Cardinal Keith O'Brien (above) can't have it both ways. If, as you reported last week, he expects selective schools to be financed by all taxpayers, regardless of their religious beliefs, he must also accept that the public will exercise its right to question whether its funding of such schools is justified.
If the public can't do this through political parties, which seek to be all things to all men, it can do so through letters to the press. The reader will judge which reflects public views more accurately and I suspect that the Cardinal knows, too, which is a better barometer of public opinion.

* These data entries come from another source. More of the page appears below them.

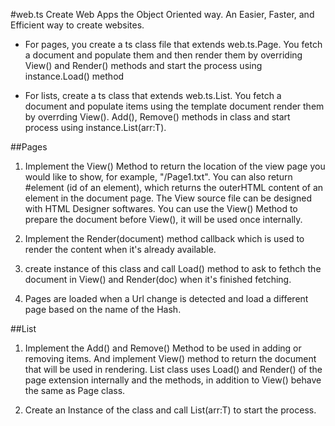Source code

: #web.ts
Create Web Apps the Object Oriented way.
An Easier, Faster, and Efficient way to create websites. 

* For pages, you create a ts class file that extends web.ts.Page. You fetch a document and populate them and then render them by overriding View() and Render() methods and start the process using instance.Load() method 

* For lists, create a ts class that extends web.ts.List<T>.  You fetch a document and populate items using the template document render them by overrding View(). Add(), Remove() methods in class and start process using instance.List(arr:T).


##Pages
1. Implement the View() Method to return the location of the view page you would like to show, for example, "/Page1.txt".
You can also return #element (id of an element), which returns the outerHTML content of an element in the document page. The View source file can be designed with HTML Designer softwares.
You can use the View() Method to prepare the document before View(), it will be used once internally.

2. Implement the Render(document) method callback which is used to render the content when it's already available.

3. create instance of this class and call Load() method to ask to fethch the document in View() and Render(doc) when it's finished fetching.

4. Pages are loaded when a Url change is detected and load a different page based on the name of the Hash. 

##List
1. Implement the Add() and Remove() Method to be used in adding or removing items. And implement View() method to return the document that will be used in rendering.
List class uses Load() and Render() of the page extension internally and the methods, in addition to View() behave the same as Page class.

2. Create an Instance of the class and call List(arr:T) to start the process.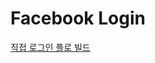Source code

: # Facebook Login

[직접 로그인 플로 빌드](https://developers.facebook.com/docs/facebook-login/manually-build-a-login-flow)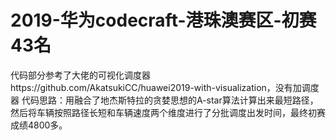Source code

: # 2019-华为codecraft-港珠澳赛区-初赛43名
代码部分参考了大佬的可视化调度器https://github.com/AkatsukiCC/huawei2019-with-visualization，没有加调度器
代码思路：用融合了地杰斯特拉的贪婪思想的A-star算法计算出来最短路径，然后将车辆按照路径长短和车辆速度两个维度进行了分批调度出发时间，最终初赛成绩4800多。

Raising such questions is not the same as anti-Roman Catholicism. It is the right of free citizens living in a democratic society with a free press, and it maintains effective use of public funds for all taxpayers.
Unlike the Cardinal, I have not had time since August 6 to count all the letters to the press on the subject. But I am certain that I have read as many letters from the militant Catholic lobby as those questioning the continuing need for such schools.
It seems to me that those letters interpreted as "attacking" Catholic schools have in fact been correspondence from tax-paying voters who have questioned: i) the public funding of what is perceived by many as a "jobs for the boys"
culture ii) the wisdom of separating five-year-olds from their friends on the grounds of their parents' alleged religious convictions iii) the need for separate facilities for adults of the same gender on shared campuses.
I am aware that I shall now be accused of being anti-Catholic, which I am not. I have no objection to seeing denominational schools continue in the same way as all other selective schools - through the funding solely of those who use their services.
However, should any educational institution wish to receive funding through my taxation, it must submit itself to my scrutiny, as befits any publicly funded body.